=== SUPPLIED RECORDS ===

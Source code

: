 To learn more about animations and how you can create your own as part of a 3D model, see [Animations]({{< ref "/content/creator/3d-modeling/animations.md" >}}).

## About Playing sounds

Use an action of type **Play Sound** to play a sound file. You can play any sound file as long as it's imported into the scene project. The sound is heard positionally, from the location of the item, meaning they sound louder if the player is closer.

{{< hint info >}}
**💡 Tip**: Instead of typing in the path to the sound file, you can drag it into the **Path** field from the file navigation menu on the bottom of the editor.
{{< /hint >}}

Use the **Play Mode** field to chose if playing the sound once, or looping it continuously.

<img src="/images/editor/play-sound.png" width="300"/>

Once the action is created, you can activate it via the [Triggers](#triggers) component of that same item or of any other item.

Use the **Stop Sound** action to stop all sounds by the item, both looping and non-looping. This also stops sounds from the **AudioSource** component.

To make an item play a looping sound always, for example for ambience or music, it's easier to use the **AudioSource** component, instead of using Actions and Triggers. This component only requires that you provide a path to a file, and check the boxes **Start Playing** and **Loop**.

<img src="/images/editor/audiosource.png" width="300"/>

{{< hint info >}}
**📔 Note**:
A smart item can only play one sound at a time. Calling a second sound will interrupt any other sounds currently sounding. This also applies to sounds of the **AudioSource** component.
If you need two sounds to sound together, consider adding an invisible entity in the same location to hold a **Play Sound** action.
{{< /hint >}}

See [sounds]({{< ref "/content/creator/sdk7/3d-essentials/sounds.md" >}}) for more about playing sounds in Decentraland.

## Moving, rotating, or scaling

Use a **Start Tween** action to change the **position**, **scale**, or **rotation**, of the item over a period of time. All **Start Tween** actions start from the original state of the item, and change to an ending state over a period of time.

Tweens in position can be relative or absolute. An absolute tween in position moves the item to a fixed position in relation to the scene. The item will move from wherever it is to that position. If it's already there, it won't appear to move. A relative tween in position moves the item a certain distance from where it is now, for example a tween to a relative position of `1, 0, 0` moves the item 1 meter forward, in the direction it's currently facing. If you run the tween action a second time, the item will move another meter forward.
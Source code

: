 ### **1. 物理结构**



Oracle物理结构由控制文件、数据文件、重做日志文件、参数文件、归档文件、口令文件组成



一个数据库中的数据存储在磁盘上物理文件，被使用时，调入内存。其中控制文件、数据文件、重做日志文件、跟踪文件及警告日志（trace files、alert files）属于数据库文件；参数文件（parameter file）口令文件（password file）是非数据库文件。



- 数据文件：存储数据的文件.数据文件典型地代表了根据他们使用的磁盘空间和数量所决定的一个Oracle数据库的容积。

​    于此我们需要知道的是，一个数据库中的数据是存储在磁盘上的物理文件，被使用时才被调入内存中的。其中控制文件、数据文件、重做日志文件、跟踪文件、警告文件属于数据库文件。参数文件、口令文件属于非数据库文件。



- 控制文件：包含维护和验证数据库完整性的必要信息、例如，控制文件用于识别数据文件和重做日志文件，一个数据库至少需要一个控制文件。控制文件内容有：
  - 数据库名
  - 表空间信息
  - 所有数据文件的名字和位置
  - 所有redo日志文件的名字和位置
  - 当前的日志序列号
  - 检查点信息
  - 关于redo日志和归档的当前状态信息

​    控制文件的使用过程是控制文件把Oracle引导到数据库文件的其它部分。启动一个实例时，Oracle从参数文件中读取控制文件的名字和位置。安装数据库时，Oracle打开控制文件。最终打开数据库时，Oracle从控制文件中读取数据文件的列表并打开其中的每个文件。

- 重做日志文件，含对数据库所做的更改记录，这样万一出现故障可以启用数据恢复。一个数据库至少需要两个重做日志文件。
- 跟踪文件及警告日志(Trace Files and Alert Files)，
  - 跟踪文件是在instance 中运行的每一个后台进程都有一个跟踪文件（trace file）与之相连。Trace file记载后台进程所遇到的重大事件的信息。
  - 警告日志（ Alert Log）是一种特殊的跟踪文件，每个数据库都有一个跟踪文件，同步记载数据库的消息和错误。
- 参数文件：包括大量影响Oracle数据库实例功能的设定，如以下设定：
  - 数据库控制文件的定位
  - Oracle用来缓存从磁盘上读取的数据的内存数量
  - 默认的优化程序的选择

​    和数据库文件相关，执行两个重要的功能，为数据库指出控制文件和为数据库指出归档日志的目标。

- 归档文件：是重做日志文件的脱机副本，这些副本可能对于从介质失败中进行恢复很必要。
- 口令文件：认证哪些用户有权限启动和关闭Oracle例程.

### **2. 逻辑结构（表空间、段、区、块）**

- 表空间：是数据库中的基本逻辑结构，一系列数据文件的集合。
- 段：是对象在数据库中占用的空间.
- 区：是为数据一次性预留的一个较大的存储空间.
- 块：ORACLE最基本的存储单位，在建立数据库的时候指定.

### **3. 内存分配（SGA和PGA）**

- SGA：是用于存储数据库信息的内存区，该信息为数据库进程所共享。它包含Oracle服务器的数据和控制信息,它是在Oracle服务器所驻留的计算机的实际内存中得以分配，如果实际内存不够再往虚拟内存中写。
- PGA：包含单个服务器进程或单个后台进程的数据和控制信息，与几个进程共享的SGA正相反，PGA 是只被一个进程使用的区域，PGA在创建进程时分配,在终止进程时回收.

===

## WHAT YOU HAVE TO DO
Check the data for the word "其中控制文件" and pull out the lines that have it.

## EXERCISE RESULT
一个数据库中的数据存储在磁盘上物理文件，被使用时，调入内存。其中控制文件、数据文件、重做日志文件、跟踪文件及警告日志（trace files、alert files）属于数据库文件；参数文件（parameter file）口令文件（password file）是非数据库文件。
​    于此我们需要知道的是，一个数据库中的数据是存储在磁盘上的物理文件，被使用时才被调入内存中的。其中控制文件、数据文件、重做日志文件、跟踪文件、警告文件属于数据库文件。参数文件、口令文件属于非数据库文件。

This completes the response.